Portanto, tudo indica que o incremento no número de julgamentos definitivos não pode ser creditado a um esforço coordenado de ações, mas significa apenas que o Tribunal tende a resolver as ADIs pelo rito do art. 12, o que evita uma apreciação independente do pedido de liminar (e que na prática significa um indeferimento desse pedido sem a necessidade de uma decisão que avalie explicitamente a cautelar). E o baixíssimo índice de indeferimento de liminares desde 2002 indica que somente tendem a ser levadas a julgamento as decisões em que o relator considera devida a concessão da liminar, pois caso contrário é possível adotar o referido rito e concentrar a atividade decisória no julgamento da ADI, mesmo que ela tenda a ocorrer apenas cinco anos depois do ajuizamento.

Isso quer dizer que até 2002 o Tribunal tendia a oferecer rapidamente um posicionamento provisório, o que era especialmente relevante para que houvesse interesse político em judicializar as questões de constitucionalidade via ADI. Desde então, o Supremo tende a oferecer uma solução definitiva, mas apenas depois de um processamento que dura em média cinco anos, o que contribui para um esvaziamento da função política das ADIs, cuja procedência pode vir demasiadamente tarde para justificar o interesse dos atores políticos de moverem ações desse tipo quando o objetivo for propiciar uma alteração legislativa mais imediata.

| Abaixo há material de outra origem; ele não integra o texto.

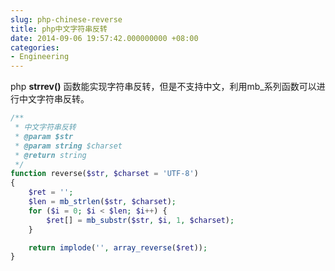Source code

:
 ```yaml
---
slug: php-chinese-reverse
title: php中文字符串反转
date: 2014-09-06 19:57:42.000000000 +08:00
categories:
- Engineering
---
```


php **strrev()** 函数能实现字符串反转，但是不支持中文，利用mb_系列函数可以进行中文字符串反转。

```php
/**
 * 中文字符串反转
 * @param $str
 * @param string $charset
 * @return string
 */
function reverse($str, $charset = 'UTF-8')
{
    $ret = '';
    $len = mb_strlen($str, $charset);
    for ($i = 0; $i < $len; $i++) {
        $ret[] = mb_substr($str, $i, 1, $charset);
    }

    return implode('', array_reverse($ret));
}
```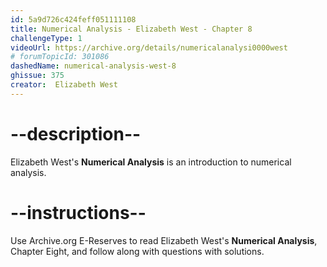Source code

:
 ```yaml
---
id: 5a9d726c424feff051111108
title: Numerical Analysis - Elizabeth West - Chapter 8
challengeType: 1
videoUrl: https://archive.org/details/numericalanalysi0000west
# forumTopicId: 301086
dashedName: numerical-analysis-west-8
ghissue: 375
creator:  Elizabeth West
---
```


# --description--

Elizabeth West's __Numerical Analysis__ is an introduction to numerical analysis.

# --instructions--

Use Archive.org E-Reserves to read Elizabeth West's __Numerical Analysis__, Chapter Eight, and follow along with questions with solutions.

2.4. Processos prejudicados

As decisões de prejudicialidade são as que reconhecem que uma mudança nos fatos ou nas normas que tornam inviável a avaliação do pedido da ADI. O caso mais comum é a revogação da norma impugnada, que conduz o Tribunal a extinguir o processo, mesmo levando em conta que a revogação tem efeitos ex nunc e que uma decisão teria normalmente efeitos ex tunc. Até recentemente, alterações nas normas constitucionais que servem como parâmetro de avaliação eram entendidas como causas de prejudicialidade, mas julgamentos recentes modificaram essa diretriz e passaram a julgar a validade da regra em função do regime constitucional em que foram editadas. Existem também alguns poucos casos em que a prejudicialidade ocorre porque o Tribunal decidiu sobre a mesma regra em processo com objetos idênticos, seja em sede de controle concentrado ou difuso.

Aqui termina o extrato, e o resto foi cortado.